Pull every line from the records that has the word "website" in it.
:: Extracted material
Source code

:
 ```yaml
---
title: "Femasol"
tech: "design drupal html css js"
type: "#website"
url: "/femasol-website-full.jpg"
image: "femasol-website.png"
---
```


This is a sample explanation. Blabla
::::
:: Extracted material
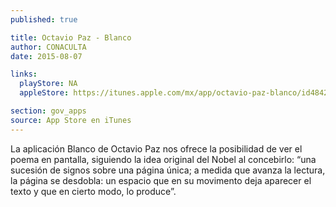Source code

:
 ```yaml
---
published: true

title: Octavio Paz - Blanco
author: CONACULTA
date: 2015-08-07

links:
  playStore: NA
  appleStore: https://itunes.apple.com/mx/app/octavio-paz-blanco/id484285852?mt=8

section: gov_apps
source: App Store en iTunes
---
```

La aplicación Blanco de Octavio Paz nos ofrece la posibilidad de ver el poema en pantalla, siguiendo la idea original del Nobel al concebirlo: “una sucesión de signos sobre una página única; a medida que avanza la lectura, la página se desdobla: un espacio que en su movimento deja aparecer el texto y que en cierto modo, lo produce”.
::::
## Exercise answer
type: "#website"
url: "/femasol-website-full.jpg"
image: "femasol-website.png"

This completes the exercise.